Using the data below, return every line that holds the word "vulnerabilities".

[Source texts of formatted documents]
□ □ □ □ □
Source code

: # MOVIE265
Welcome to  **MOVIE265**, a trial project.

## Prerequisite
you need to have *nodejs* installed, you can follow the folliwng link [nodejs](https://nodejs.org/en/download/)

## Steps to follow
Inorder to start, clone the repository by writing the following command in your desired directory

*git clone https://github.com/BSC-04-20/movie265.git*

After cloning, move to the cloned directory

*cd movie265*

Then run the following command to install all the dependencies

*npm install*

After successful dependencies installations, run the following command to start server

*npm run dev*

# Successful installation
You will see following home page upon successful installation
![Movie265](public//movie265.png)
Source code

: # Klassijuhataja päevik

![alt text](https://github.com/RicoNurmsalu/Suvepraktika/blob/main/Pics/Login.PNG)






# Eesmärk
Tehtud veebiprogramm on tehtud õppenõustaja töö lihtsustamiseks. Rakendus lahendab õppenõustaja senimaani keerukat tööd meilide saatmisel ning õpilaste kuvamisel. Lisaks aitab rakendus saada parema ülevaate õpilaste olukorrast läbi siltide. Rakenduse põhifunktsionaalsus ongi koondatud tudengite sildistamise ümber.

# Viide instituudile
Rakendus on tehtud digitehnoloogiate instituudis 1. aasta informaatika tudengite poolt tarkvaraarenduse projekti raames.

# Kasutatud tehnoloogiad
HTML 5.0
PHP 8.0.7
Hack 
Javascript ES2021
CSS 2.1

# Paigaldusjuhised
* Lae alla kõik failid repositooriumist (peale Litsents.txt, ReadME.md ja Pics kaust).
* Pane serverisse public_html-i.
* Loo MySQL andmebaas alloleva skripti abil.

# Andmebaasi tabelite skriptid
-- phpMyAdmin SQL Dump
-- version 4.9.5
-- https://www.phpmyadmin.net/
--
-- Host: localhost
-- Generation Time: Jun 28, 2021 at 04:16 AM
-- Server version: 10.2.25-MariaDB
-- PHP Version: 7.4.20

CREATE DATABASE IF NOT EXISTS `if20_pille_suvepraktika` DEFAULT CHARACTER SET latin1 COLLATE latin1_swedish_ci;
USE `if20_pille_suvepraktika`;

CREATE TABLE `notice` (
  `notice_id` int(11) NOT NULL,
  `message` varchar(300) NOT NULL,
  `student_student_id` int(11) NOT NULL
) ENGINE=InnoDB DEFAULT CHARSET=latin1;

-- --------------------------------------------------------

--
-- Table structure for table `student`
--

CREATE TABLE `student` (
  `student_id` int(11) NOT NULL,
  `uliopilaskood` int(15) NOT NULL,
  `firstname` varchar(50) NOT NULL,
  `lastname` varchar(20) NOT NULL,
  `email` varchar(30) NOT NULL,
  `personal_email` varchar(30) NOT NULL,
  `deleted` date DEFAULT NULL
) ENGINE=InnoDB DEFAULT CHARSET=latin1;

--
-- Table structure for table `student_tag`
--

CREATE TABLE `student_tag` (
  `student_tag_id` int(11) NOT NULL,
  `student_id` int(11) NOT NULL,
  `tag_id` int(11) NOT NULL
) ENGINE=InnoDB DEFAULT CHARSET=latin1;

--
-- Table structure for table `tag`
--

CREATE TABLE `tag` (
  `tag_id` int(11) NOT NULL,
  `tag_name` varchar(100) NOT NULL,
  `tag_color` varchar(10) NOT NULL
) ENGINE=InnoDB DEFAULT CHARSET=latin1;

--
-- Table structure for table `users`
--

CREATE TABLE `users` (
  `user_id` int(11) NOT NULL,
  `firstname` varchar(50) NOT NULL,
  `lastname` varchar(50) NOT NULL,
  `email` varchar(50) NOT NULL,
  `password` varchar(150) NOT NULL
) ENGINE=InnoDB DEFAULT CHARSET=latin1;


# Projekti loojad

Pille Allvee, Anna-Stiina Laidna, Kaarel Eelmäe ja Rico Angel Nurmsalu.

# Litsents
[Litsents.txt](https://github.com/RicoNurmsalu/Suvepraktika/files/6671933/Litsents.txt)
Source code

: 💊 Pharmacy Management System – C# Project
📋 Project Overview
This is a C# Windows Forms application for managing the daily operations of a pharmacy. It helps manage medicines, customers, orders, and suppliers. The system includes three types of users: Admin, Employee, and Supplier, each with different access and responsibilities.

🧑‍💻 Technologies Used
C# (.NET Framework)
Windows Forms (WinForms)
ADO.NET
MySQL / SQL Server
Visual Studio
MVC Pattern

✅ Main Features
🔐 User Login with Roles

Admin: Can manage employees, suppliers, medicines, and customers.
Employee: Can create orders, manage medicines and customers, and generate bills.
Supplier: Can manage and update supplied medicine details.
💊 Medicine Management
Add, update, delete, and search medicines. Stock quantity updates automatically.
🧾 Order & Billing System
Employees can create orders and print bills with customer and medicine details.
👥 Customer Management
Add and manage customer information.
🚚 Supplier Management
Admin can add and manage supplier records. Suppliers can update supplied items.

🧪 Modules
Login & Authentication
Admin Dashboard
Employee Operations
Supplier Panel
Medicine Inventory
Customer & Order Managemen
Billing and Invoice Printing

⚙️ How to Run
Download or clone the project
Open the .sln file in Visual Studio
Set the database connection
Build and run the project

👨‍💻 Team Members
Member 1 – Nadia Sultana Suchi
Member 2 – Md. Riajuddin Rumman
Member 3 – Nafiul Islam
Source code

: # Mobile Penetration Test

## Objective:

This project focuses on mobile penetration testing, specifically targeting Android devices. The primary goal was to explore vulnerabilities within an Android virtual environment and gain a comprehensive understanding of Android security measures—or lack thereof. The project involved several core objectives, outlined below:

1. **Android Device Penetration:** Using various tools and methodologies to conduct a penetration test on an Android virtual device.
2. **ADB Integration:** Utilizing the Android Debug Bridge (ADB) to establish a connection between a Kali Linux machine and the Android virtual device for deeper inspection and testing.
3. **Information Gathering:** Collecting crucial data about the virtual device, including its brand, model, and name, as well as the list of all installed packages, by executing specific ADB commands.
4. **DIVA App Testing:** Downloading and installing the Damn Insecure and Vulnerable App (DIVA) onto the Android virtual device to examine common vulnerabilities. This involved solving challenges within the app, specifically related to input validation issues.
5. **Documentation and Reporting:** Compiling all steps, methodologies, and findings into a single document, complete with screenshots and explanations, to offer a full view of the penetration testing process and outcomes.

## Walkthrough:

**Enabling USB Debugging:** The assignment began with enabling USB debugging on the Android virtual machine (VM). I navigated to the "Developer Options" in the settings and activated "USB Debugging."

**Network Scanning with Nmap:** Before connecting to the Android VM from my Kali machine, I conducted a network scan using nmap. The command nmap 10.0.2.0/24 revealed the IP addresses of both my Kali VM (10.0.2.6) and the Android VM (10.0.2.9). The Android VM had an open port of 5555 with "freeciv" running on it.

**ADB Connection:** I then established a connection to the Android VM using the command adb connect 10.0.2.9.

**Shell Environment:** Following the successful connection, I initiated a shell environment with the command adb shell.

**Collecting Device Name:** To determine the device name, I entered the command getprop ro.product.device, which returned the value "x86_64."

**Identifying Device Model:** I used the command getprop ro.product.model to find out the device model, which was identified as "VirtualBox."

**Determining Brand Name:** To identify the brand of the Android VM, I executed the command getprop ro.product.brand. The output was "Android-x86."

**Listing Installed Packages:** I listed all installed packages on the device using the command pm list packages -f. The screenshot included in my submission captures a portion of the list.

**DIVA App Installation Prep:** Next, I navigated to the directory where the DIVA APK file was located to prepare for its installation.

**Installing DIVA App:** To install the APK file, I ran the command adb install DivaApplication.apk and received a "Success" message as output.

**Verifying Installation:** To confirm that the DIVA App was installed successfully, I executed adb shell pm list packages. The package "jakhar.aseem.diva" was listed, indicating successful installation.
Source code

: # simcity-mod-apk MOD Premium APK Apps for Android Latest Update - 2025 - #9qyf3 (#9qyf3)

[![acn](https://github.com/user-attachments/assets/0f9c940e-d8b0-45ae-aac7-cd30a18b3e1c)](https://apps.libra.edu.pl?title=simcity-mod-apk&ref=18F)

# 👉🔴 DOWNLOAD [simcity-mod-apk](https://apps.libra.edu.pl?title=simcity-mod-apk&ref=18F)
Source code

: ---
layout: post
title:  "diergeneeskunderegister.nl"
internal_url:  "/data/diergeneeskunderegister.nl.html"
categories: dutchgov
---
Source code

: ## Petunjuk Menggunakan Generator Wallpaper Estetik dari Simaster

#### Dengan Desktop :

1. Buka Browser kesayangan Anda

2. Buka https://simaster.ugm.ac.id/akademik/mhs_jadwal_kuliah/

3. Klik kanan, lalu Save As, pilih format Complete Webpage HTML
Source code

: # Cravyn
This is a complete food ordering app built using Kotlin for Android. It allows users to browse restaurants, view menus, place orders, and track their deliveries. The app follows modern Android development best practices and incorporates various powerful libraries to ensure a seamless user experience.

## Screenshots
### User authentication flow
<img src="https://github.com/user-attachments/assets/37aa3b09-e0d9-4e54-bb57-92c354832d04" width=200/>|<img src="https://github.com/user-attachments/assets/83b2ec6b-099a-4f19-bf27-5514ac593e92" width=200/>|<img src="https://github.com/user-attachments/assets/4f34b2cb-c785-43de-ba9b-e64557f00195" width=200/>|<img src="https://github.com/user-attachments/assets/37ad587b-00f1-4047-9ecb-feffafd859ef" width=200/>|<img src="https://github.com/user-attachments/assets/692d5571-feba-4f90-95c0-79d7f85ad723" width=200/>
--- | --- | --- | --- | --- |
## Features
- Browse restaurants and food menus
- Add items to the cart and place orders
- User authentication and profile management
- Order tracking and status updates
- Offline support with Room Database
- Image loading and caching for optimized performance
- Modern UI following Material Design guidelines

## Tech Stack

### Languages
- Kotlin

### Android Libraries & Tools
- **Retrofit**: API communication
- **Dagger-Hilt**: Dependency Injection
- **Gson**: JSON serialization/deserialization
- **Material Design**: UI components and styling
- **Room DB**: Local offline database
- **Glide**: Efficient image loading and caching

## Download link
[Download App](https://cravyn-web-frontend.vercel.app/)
□ □ □ □ □
◆ Reply to the exercise ◆
This project focuses on mobile penetration testing, specifically targeting Android devices. The primary goal was to explore vulnerabilities within an Android virtual environment and gain a comprehensive understanding of Android security measures—or lack thereof. The project involved several core objectives, outlined below:
4. **DIVA App Testing:** Downloading and installing the Damn Insecure and Vulnerable App (DIVA) onto the Android virtual device to examine common vulnerabilities. This involved solving challenges within the app, specifically related to input validation issues.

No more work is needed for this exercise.